Let Kubernetes handle the transaction
Kubernetes uses its own built-in tools to manage previous communications with a single pod. This shows that in general, it is sufficient to rely on Kubernetes's internal control of pods, and you don't have to worry about the creation, deletion, or replication of pods. However, sometimes at least some of the internal elements in applications that require Kubernetes management are visible to the underlying network. When this happens, the scenario must consider what to do with the lack of a permanent IP address.
Pods and node (Nodes)
In many ways, Kubernetes can be thought of as a pod management system, just like a container management system. Most of the infrastructure handles containers at the pod level, not at the container level. From the perspective of Kubernetes internal management, the organization level above pod is equivalent to a node, is a virtual machine, contains management and communication resources, and is the environment in which pod is deployed. Nodes themselves can also be created, destroyed, and replaced / redeployed internally. Whether at the node level or the pod level, their creation, destruction, redeployment, use, and extension are handled by internal processes called controllers (Controller).
Act as the "service" of the dispatcher
Service is the way Kubernetes handles containers and pods at the administrative level. However, as we mentioned above, it also abstracts functionally related or identical pods into services, and Kubernetes is at the service level when other elements in external clients and applications interact with pod. The service has a relatively stable IP address (used internally by Kubernetes). When a program needs to use functionality from a service, it makes a request to the service rather than to a single pod. The service then acts as a dispatcher and assigns a pod to process the request.
Scheduling and load distribution
When you look at this, you may wonder, will load balancing be carried out at the scheduling level? It is true. Kubernetes's service is a bit like a huge pool of devices, sending machines with the same function into a designated area as needed. As part of the scheduling process, it needs to fully consider management availability to avoid resource bottlenecks.
Let kube-proxy perform load balancing
The most basic type of load balancing in Kubernetes is actually load distribution (load distribution), which is easy to implement at the scheduling level. Kubernetes uses two methods of load distribution, both of which are performed through the kube-proxy function, which is responsible for managing the virtual IPs used by the service. The default mode for Kube-proxy is iptables, which supports fairly complex rule-based IP management. In iptables mode, the local method of load distribution is random selection-an incoming request is used to randomly select the pod in a service. The kube-proxy mode of previous versions (and the original default mode) is userspace, which uses circular load distribution, allocates the next available pod on the IP list, and then replaces (or replaces) the list.
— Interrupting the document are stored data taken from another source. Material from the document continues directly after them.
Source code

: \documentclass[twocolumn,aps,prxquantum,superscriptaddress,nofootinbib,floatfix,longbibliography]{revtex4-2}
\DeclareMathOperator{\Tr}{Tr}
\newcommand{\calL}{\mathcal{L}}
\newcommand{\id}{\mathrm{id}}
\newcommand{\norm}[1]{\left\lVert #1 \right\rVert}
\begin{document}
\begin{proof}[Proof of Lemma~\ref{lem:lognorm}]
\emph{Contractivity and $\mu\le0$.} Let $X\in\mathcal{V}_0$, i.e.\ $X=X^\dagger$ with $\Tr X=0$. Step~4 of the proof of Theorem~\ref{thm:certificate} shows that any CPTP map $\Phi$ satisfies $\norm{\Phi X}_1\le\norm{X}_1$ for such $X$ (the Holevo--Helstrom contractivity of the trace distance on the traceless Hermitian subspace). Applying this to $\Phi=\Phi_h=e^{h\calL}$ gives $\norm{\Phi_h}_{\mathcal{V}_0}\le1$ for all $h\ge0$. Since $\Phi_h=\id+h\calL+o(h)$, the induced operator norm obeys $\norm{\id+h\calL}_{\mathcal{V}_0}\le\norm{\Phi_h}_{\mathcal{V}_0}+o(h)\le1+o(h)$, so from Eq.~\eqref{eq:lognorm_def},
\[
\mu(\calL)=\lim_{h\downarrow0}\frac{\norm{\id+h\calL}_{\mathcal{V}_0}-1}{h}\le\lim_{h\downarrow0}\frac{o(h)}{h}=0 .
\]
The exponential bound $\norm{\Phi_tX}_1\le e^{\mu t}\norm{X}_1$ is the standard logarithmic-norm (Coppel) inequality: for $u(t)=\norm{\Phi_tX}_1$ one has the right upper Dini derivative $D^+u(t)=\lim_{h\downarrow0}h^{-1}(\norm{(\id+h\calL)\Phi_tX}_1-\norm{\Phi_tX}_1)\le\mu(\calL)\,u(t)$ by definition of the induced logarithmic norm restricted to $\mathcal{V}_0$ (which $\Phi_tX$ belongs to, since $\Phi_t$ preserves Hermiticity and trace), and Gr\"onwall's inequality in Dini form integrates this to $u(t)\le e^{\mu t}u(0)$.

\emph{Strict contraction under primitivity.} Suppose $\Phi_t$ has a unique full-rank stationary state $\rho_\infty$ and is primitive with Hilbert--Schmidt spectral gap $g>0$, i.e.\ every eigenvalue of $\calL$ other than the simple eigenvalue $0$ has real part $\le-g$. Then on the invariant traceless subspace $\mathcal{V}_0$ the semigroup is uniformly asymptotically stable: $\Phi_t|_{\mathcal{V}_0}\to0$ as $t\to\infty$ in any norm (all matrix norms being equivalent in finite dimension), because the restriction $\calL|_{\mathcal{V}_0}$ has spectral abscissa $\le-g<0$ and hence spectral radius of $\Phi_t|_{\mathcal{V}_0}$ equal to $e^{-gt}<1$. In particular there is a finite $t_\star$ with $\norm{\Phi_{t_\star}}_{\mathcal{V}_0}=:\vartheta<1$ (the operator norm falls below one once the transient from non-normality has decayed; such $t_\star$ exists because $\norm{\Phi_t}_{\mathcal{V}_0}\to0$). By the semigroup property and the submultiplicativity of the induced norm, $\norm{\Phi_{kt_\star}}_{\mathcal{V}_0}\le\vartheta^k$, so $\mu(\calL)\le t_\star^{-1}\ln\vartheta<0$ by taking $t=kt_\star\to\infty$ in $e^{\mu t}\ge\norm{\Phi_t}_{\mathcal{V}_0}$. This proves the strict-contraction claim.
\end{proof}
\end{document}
Real load balancing: Ingress
We mentioned two methods of load balancing earlier, however, these are not really load balancing. In order to achieve real load balancing, the most popular, flexible and applied method in many fields is Ingress, which operates through a controller in a special Kubernetes pod. The controller includes an Ingress resource-- a set of rules that manage traffic and a daemon to which these rules are applied. The controller has its own built-in load balancing features and has some quite complex functions. You can also make Ingress resources include more complex load balancing rules to meet the load balancing functions and requirements of specific systems or vendors.
Use load balancer as a substitute
In addition to Ingress, you can also replace it with a load balancer type of service. The service uses an external load balancer based on cloud services. Load balancers can only be used with specific cloud service providers such as AWS, Azure, OpenStack, CloudStack, and Google Compute Engine, and the functionality of the balancer depends on the provider. In addition, other load balancing methods can be obtained from service providers and third parties.
Generally speaking, Ingress is recommended.
Currently, Ingress is the preferred load balancing method. Because it is executed inside the Kubernetes as a pod-based controller, access to Kubernetes functions is relatively unrestricted (unlike external load balancers, some of them may not be accessible at the pod level). The configurable rules contained in Ingress resources support very detailed and highly refined load balancing and can be customized according to the functional requirements and operating conditions of the application.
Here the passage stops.